The First Circuit has held that, under Massachusetts law, a mortgagee’s interest in a mortgage in default is inadequate to state a claim under the Massachusetts try title statute. The Plaintiffs in Lemelson, et al. v. U.S. Bank, N.A. filed suit under the Massachusetts try title statute, asserting that U.S. Bank’s interest in the property as mortgagee constituted a adverse claim on their record title to the property.
Plaintiffs argued that their record title and possession of the property were adequate to state a claim under the try title statute. The First Circuit dismissed this argument, noting that while possession and record title are necessary for standing to bring a try title action, they are not adequate to state a claim. A claim under the try title statute requires that an adverse claim, or the possibility thereof, cloud a plaintiff’s record title. Relying on the Supreme Judicial Court’s decision in Bevilacqua v. Rodriguez, 955 N.E.2d 884 (Mass. 2011), the First Circuit agreed with the district court that a mortgagee’s holding of legal title to the property is not an adverse claim clouding the Plaintiffs’ record and equitable title in the property.

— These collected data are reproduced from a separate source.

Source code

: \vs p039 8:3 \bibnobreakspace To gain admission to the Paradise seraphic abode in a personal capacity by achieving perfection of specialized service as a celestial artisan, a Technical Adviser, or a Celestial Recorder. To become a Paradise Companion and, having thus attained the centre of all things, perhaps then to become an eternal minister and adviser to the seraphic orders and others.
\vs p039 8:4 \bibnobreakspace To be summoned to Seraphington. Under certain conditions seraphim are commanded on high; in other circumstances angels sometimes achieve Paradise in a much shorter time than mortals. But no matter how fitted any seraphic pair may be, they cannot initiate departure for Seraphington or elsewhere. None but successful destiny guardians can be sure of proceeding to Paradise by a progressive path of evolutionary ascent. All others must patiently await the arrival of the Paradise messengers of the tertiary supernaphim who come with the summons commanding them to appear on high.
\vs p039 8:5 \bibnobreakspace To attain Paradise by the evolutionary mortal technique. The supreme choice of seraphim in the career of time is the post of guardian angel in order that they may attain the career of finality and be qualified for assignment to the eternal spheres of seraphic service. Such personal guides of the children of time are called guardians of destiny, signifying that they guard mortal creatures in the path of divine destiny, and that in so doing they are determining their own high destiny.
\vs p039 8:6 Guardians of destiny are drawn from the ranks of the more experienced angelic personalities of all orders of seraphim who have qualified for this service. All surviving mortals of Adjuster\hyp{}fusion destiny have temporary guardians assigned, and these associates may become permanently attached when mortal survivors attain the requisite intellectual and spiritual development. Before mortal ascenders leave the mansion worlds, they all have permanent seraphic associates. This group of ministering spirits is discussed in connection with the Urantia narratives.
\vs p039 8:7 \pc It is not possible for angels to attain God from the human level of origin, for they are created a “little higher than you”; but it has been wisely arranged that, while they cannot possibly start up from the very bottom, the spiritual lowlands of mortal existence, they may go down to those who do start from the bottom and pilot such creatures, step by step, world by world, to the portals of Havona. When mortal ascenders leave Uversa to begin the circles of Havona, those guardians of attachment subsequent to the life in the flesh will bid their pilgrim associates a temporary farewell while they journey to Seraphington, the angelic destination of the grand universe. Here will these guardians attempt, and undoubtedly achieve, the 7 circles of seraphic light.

Under the Massachusetts title theory of mortgage law, title to the property is split into equitable title, retained by the mortgagor, and legal title, held by the mortgagee to secure the underlying debt. Under this system, the mortgagor’s and mortgagee’s interests are consistent with each other, and without more cannot serve as adverse claims clouding title. “Because Lemelson concedes that he conveyed all legal title to the property, he cannot now commence a try title action against one asserting ownership of only that legal title.”
In the First Circuit, a mortgagee’s interest in the legal title, without more, is simply not sufficient to support an action under the Massachusetts try title statue.